Per essere il paese giusto alle sue porte, Israele non sembra preoccuparsi troppo di quello che sta accadendo in Egitto. Sono passati giorni prima che i grandi quotidiani se ne occupassero. E quando hanno incominciato a farlo, è stato con un certo distacco. Come se a rischiare di saltare in aria fosse un'Algeria, lontana in fondo al deserto.
Ma non è così, la preoccupazione c'è per quanto inespressa. Nessun paese arabo ha mai aiutato il "nemico sionista" tanto quanto l'Egitto. Nel 1967 le parole e le azioni di Nasser offrirono a Israele la possibilità di un attacco preventivo e della sua più grande vittoria militare. Nel 1979 il suo successore Anwar Sadat offrì e diede la pace. Riguadagnò la penisola del Sinai ma Israele ebbe molto di più. Uno degli assunti più consumati del Medio Oriente è che senza la Siria Israele non può fare la pace con gli arabi e senza l'Egitto gli arabi non possono fare la guerra a Israele. La prima parte è opinabile: la Giordania ha fatto la pace. La seconda è una certezza provata: senza la massa critica egiziana il mondo arabo non è più stato capace di fare una guerra convenzionale a Israele. Da allora contro lo stato ebraico ci sono stati solo conflitti non convenzionali: l'Intifada palestinese, Hezbollah e Gaza.
Anche in questa seconda categoria di guerra l'Egitto di Hosni Mubarak è stato collaborativo. Due anni fa in questi giorni gli israeliani poterono bombardare Gaza per quasi un mese senza che gli egiziani facessero qualcosa. Per molti giorni chiusero anche la frontiera di Rafah per impedire il passaggio di aiuti e di giornalisti, scomodi testimoni.
Ma quella fra Israele e Egitto rientra nella categoria di pace fredda: rapporti diplomatici essenziali, scambi economici al minimo per assecondare la perdurante ostilità dell'opinione pubblica egiziana alla pace di Camp David. Le relazioni politiche fra i due governi, tuttavia, non hanno mai smesso di essere calorose: Mubarak non ha mai fatto distinzione fra esecutivi laburisti più portati a un accordo con i palestinesi, e del Likud molto più rigidi.
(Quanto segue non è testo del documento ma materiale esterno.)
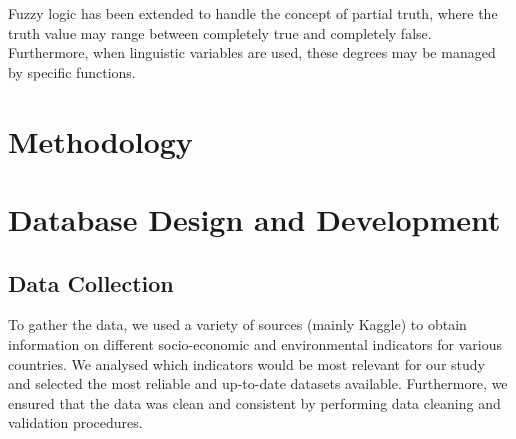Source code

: \documentclass[fleqn,11pt]{article}
\begin{document}
Fuzzy logic has been extended to handle the concept of partial truth, where the truth value may range between completely true and completely false. Furthermore, when linguistic variables are used, these degrees may be managed by specific functions.

\section{Methodology}



\section{Database Design and Development}


\subsection{Data Collection}
To gather the data, we used a variety of sources (mainly Kaggle) to obtain information on different socio-economic and environmental indicators for various countries.
We analysed which indicators would be most relevant for our study and selected the most reliable and up-to-date datasets available.
Furthermore, we ensured that the data was clean and consistent by performing data cleaning and validation procedures.
\end{document}
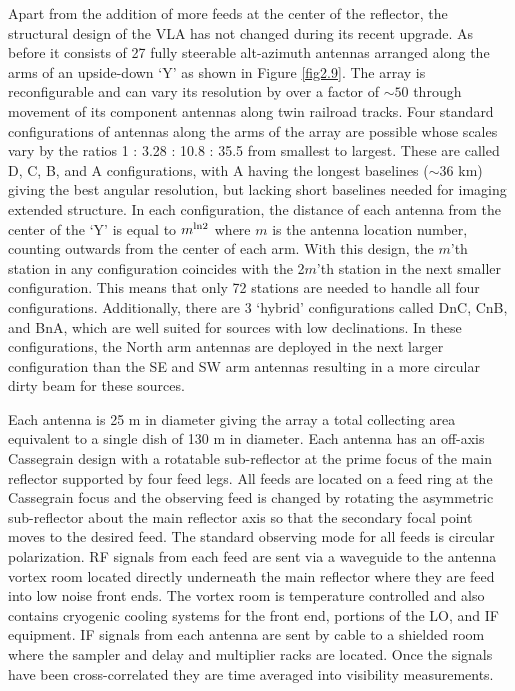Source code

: Apart from the addition of more feeds at the center of the reflector, the structural design of the VLA has not changed during its recent upgrade. As before it consists of 27 fully steerable alt-azimuth antennas arranged along the arms of an upside-down `Y' as shown in Figure \ref{fig2.9}.  The array is reconfigurable and can vary its resolution by over a factor of $\sim 50$ through movement of its component antennas along twin railroad tracks. Four standard configurations of antennas along the arms of the array are possible whose scales vary by the ratios 1 : 3.28 : 10.8 : 35.5 from smallest to largest. These are called D, C, B, and A configurations, with A having the longest baselines ($\sim 36$ km) giving the best angular resolution, but lacking short baselines needed for imaging extended structure. In each configuration, the distance of each antenna from the center of the `Y' is equal to $m^{\rm{ln}2}$ where $m$ is the antenna location number, counting outwards from the center of each arm. With this design, the $m$'th station in any configuration coincides with the 2$m$'th station in the next smaller configuration. This means that only 72 stations are needed to handle all four configurations. Additionally, there are 3 `hybrid' configurations called DnC, CnB, and BnA, which are well suited for sources with low declinations. In these configurations, the North arm antennas are deployed in the next larger configuration than the SE and SW arm antennas resulting in a more circular dirty beam for these sources.

Each antenna is 25 m in diameter giving the array a total collecting area equivalent to a single dish of 130 m in diameter. Each antenna has an off-axis Cassegrain design with a rotatable sub-reflector at the prime focus of the main reflector supported by four feed legs. All feeds are located on a feed ring at the Cassegrain focus and the observing feed is changed by rotating the asymmetric sub-reflector about the main reflector axis so that the secondary focal point moves to the desired feed. The standard observing mode for all feeds is circular polarization. RF signals from each feed  are sent via a waveguide to the antenna vortex room located directly underneath the main reflector where they are feed into low noise front ends. The vortex room is temperature controlled and also contains cryogenic cooling systems for the front end, portions of the LO, and IF equipment. IF signals from each antenna are sent by cable to a shielded room where the sampler and delay and multiplier racks are located. Once the signals have been cross-correlated they are time averaged into visibility measurements.

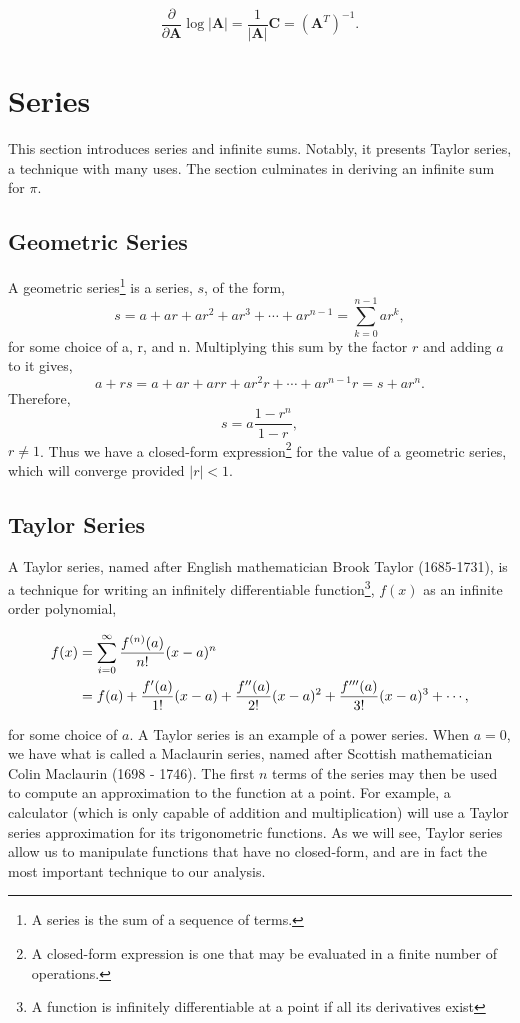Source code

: \documentclass[11pt]{amsart}
\begin{document}
$$\frac{\partial}{\partial \mathbf{A}}\log|\mathbf{A}| = \frac{1}{|\mathbf{A}|}\mathbf{C} = (\mathbf{A}^T)^{-1}.$$

\section{Series}

This section introduces series and infinite sums. Notably, it presents Taylor series, a technique with many uses. The section culminates in deriving an infinite sum for $\pi$.

\subsection{Geometric Series}

A geometric series\footnote{A series is the sum of a sequence of terms.} is a series, $s$, of the form, $$s = a + ar + ar^2 + ar^3 + \cdots + ar^{n-1} = \sum_{k=0}^{n-1}ar^k,$$ for some choice of a, r, and n. Multiplying this sum by the factor $r$ and adding $a$ to it gives, $$a + rs = a + ar + arr + ar^2r + \cdots + ar^{n-1}r = s + ar^n.$$ Therefore, $$s = a\frac{1 - r^n}{1 - r},$$ $r \neq 1$. Thus we have a closed-form expression\footnote{A closed-form expression is one that may be evaluated in a finite number of operations.} for the value of a geometric series, which will converge provided $|r| < 1$.

\subsection{Taylor Series}

A Taylor series, named after English mathematician Brook Taylor (1685-1731), is a technique for writing an infinitely differentiable function\footnote{A function is infinitely differentiable at a point if all its derivatives exist}, $f(x)$ as an infinite order polynomial,

\begin{align}
f(x) &= \sum_{i = 0}^{\infty} \frac{f^{(n)}(a)}{n!}(x - a)^n \notag \\
&= f(a) + \frac{f'(a)}{1!}(x - a) + \frac{f''(a)}{2!}(x - a)^2 + \frac{f'''(a)}{3!}(x - a)^3 + \cdots \notag,
\end{align}

for some choice of $a$. A Taylor series is an example of a power series. When $a = 0$, we have what is called a Maclaurin series, named after Scottish mathematician Colin Maclaurin (1698 - 1746). The first $n$ terms of the series may then be used to compute an approximation to the function at a point. For example, a calculator (which is only capable of addition and multiplication) will use a Taylor series approximation for its trigonometric functions. As we will see, Taylor series allow us to manipulate functions that have no closed-form, and are in fact the most important technique to our analysis.
\end{document}

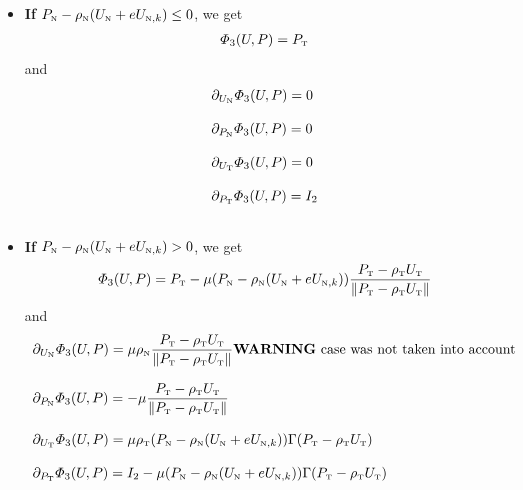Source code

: \begin{itemize}
\begin{itemize}
\item  \textbf{If} $P_{\n} - \rho_{\n} (U_{\n} +e  U_{\n,k}) \leq 0$, we get
  \begin{equation}
  \label{eq:AC-TT5}
  \begin{array}{l}
  \varPhi_3(U,P) =   P_{\t}
\end{array}
\end{equation}
and
 \begin{equation}
   \label{eq:AC-TT6}
   \begin{array}{l}
     \partial_{U_{\n}} \varPhi_3(U,P) =  0 \\ \\
     \partial_{P_{\n}} \varPhi_3(U,P) =  0 \\ \\
     \partial_{U_{\t}} \varPhi_3(U,P) =  0 \\ \\
     \partial_{P_{\t}} \varPhi_3(U,P) =  I_2 \\ \\
   \end{array}
 \end{equation}
\item  \textbf{If} $P_{\n} - \rho_{\n} (U_{\n} +e  U_{\n,k}) > 0$, we get
\begin{equation}
  \label{eq:AC-TT7}
  \begin{array}{l}
  \varPhi_3(U,P) =  P_{\t} - \mu (P_{\n} - \rho_{\n} (U_{\n} +e  U_{\n,k}) )  \Frac{P_{\t} - \rho_{\t} U_{\t} }{ \| P_{\t} - \rho_{\t} U_{\t}\| }
\end{array}
\end{equation}
and
 \begin{equation}
   \label{eq:AC-TT8}
   \begin{array}{l}
     \partial_{U_{\n}} \varPhi_3(U,P) =  \mu \rho_{\n}  \Frac{P_{\t} - \rho_{\t} U_{\t} }{ \| P_{\t} - \rho_{\t} U_{\t}\| }\text{{\bf WARNING} case was not taken into account}\\ \\
     \partial_{P_{\n}} \varPhi_3(U,P) =  -\mu  \Frac{P_{\t} - \rho_{\t} U_{\t} }{ \| P_{\t} - \rho_{\t} U_{\t}\| } \\ \\
     \partial_{U_{\t}} \varPhi_3(U,P) =  \mu\rho_{\t}(P_{\n} - \rho_{\n} (U_{\n} +e  U_{\n,k}) ) \Gamma(P_{\t} - \rho_{\t} U_{\t})  \\ \\
     \partial_{P_{\t}} \varPhi_3(U,P) =  I_2-\mu(P_{\n} - \rho_{\n} (U_{\n} +e  U_{\n,k}) ) \Gamma(P_{\t} - \rho_{\t} U_{\t})  \\ \\
   \end{array}
 \end{equation}
\end{itemize}



\end{itemize}

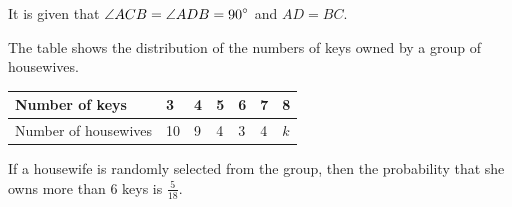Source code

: \documentclass[11pt,paper=a4,answers]{exam}
\begin{document}
\begin{questions}
    It is given that 
    $\displaystyle \angle ACB = \angle ADB = 90\degree$ and $\displaystyle AD = BC$.
    
    \droppoints

\vspace{0.5cm}
\label{Q9: Stats/ Central Tendency}
\question[5]
    The table shows the distribution of the numbers of keys owned by a group of housewives.

    \begin{center}
        \begin{tabular}{|M{4cm}||M{1cm}|M{1cm}|M{1cm}|M{1cm}|M{1cm}|M{1cm}|}
        \hline
        Number of keys & 3 & 4 & 5 & 6 & 7 & 8 \\ \hline
        Number of housewives & 10 & 9 & 4 & 3 & 4 & $k$
        \\
        \hline
        \end{tabular}
    \end{center}

    If a housewife is randomly selected from the group, then the probability that she owns more than 6 keys is $\displaystyle \frac{5}{18}$.
    
    \droppoints
\end{questions}
\end{document}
I manifestanti nelle strade delle città egiziane stanno protestando per la libertà di opinione e le condizioni economiche. Ma se i moti continueranno, presto o tardi si ricorderanno anche di Israele e dei palestinesi. E questo diventerebbe un pericolo. La scelta del nuovo vicepresidente non è del tutto separata da questo rischio. Omar Suleiman, un militare, è il capo di tutti i servizi di sicurezza egiziani, il garante per le preoccupazioni israeliane, l'uomo che tiene i fili con Hamas per impedire che da Gaza partano altre provocazioni. Se Israele avesse potuto scegliere il successore formale di Mubarak, avrebbe scelto Suleiman. È per questo che nonostante le fiamme del Cairo, Bibi Netanyahu continua a pensare che la vera minaccia a Israele sia solo l'Iran.